• [Action item]:
Although the records contain pictures, only their text should be set down, exactly as written.
################
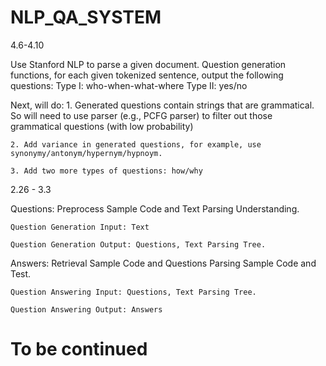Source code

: # NLP_QA_SYSTEM

4.6-4.10

  Use Stanford NLP to parse a given document. Question generation functions, for each given tokenized     sentence, output the following questions:
    Type I: who-when-what-where
    Type II: yes/no

  Next, will do:
    1. Generated questions contain strings that are grammatical. So will need to use parser (e.g., PCFG         parser) to filter out those grammatical questions (with low probability)

    2. Add variance in generated questions, for example, use synonymy/antonym/hypernym/hypnoym.

    3. Add two more types of questions: how/why


2.26 - 3.3

  Questions: Preprocess Sample Code and Text Parsing Understanding.
  
    Question Generation Input: Text
    
    Question Generation Output: Questions, Text Parsing Tree.
  
  Answers: Retrieval Sample Code and Questions Parsing Sample Code and Test.
  
    Question Answering Input: Questions, Text Parsing Tree.
    
    Question Answering Output: Answers
    
# To be continued

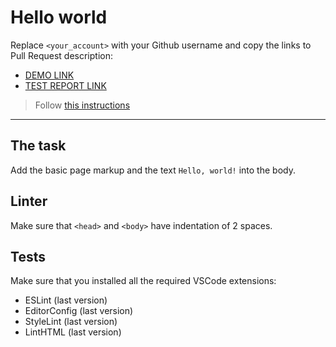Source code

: # Hello world

Replace `<your_account>` with your Github username and copy the links to Pull Request description:
- [DEMO LINK](https://Che-Sowiara.github.io/layout_hello-world/)
- [TEST REPORT LINK](https://Che-Sowiara.github.io/layout_hello-world/report/html_report/)

> Follow [this instructions](https://mate-academy.github.io/layout_task-guideline/#how-to-solve-the-layout-tasks-on-github)
___

## The task

Add the basic page markup and the text `Hello, world!` into the body.

## Linter

Make sure that `<head>` and `<body>` have indentation of 2 spaces.

## Tests

Make sure that you installed all the required VSCode extensions:

- ESLint (last version)
- EditorConfig (last version)
- StyleLint (last version)
- LintHTML (last version)
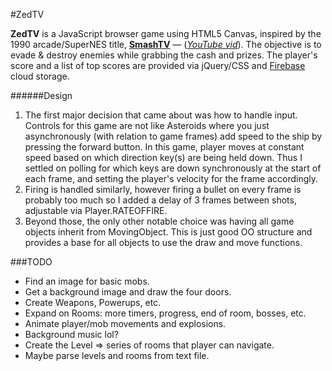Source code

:#ZedTV

**ZedTV** is a JavaScript browser game using HTML5 Canvas, inspired by the 1990
arcade/SuperNES title, [**SmashTV**](http://en.wikipedia.org/wiki/Smash_TV) —
([*YouTube vid*](http://youtu.be/4AapB7dW3HA)).  The objective is to
evade & destroy enemies while grabbing the cash and prizes.  The player's score
and a list of top scores are provided via jQuery/CSS and
[Firebase](https://www.firebase.com/) cloud storage.

######Design
1. The first major decision that came about was how to handle input.  Controls
for this game are not like Asteroids where you just asynchronously (with
relation to game frames) add speed to the ship by pressing the forward button.
In this game, player moves at constant speed based on which direction key(s)
are being held down.  Thus I settled on polling for which keys are down
synchronously at the start of each frame, and setting the player's velocity for
the frame accordingly.
2. Firing is handled similarly, however firing a bullet on every frame is
probably too much so I added a delay of 3 frames between shots, adjustable via
Player.RATEOFFIRE.
3. Beyond those, the only other notable choice was having all game objects
inherit from MovingObject.  This is just good OO structure and provides a base
for all objects to use the draw and move functions.

###TODO
+ Find an image for basic mobs.
+ Get a background image and draw the four doors.
+ Create Weapons, Powerups, etc.
+ Expand on Rooms: more timers, progress, end of room, bosses, etc.
+ Animate player/mob movements and explosions.
+ Background music lol?
+ Create the Level => series of rooms that player can navigate.
+ Maybe parse levels and rooms from text file.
################
• [Answer space]:
Source code

: # NLP_QA_SYSTEM

4.6-4.10

  Use Stanford NLP to parse a given document. Question generation functions, for each given tokenized     sentence, output the following questions:
    Type I: who-when-what-where
    Type II: yes/no

  Next, will do:
    1. Generated questions contain strings that are grammatical. So will need to use parser (e.g., PCFG         parser) to filter out those grammatical questions (with low probability)

    2. Add variance in generated questions, for example, use synonymy/antonym/hypernym/hypnoym.

    3. Add two more types of questions: how/why


2.26 - 3.3

  Questions: Preprocess Sample Code and Text Parsing Understanding.
  
    Question Generation Input: Text
    
    Question Generation Output: Questions, Text Parsing Tree.
  
  Answers: Retrieval Sample Code and Questions Parsing Sample Code and Test.
  
    Question Answering Input: Questions, Text Parsing Tree.
    
    Question Answering Output: Answers
    
# To be continued

Source code

: # Hello world

Replace `<your_account>` with your Github username and copy the links to Pull Request description:
- [DEMO LINK](https://Che-Sowiara.github.io/layout_hello-world/)
- [TEST REPORT LINK](https://Che-Sowiara.github.io/layout_hello-world/report/html_report/)

> Follow [this instructions](https://mate-academy.github.io/layout_task-guideline/#how-to-solve-the-layout-tasks-on-github)
___

## The task

Add the basic page markup and the text `Hello, world!` into the body.

## Linter

Make sure that `<head>` and `<body>` have indentation of 2 spaces.

## Tests

Make sure that you installed all the required VSCode extensions:

- ESLint (last version)
- EditorConfig (last version)
- StyleLint (last version)
- LintHTML (last version)
Source code

:#ZedTV

**ZedTV** is a JavaScript browser game using HTML5 Canvas, inspired by the 1990
arcade/SuperNES title, [**SmashTV**](http://en.wikipedia.org/wiki/Smash_TV) —
([*YouTube vid*](http://youtu.be/4AapB7dW3HA)).  The objective is to
evade & destroy enemies while grabbing the cash and prizes.  The player's score
and a list of top scores are provided via jQuery/CSS and
[Firebase](https://www.firebase.com/) cloud storage.

######Design
1. The first major decision that came about was how to handle input.  Controls
for this game are not like Asteroids where you just asynchronously (with
relation to game frames) add speed to the ship by pressing the forward button.
In this game, player moves at constant speed based on which direction key(s)
are being held down.  Thus I settled on polling for which keys are down
synchronously at the start of each frame, and setting the player's velocity for
the frame accordingly.
2. Firing is handled similarly, however firing a bullet on every frame is
probably too much so I added a delay of 3 frames between shots, adjustable via
Player.RATEOFFIRE.
3. Beyond those, the only other notable choice was having all game objects
inherit from MovingObject.  This is just good OO structure and provides a base
for all objects to use the draw and move functions.

###TODO
+ Find an image for basic mobs.
+ Get a background image and draw the four doors.
+ Create Weapons, Powerups, etc.
+ Expand on Rooms: more timers, progress, end of room, bosses, etc.
+ Animate player/mob movements and explosions.
+ Background music lol?
+ Create the Level => series of rooms that player can navigate.
+ Maybe parse levels and rooms from text file.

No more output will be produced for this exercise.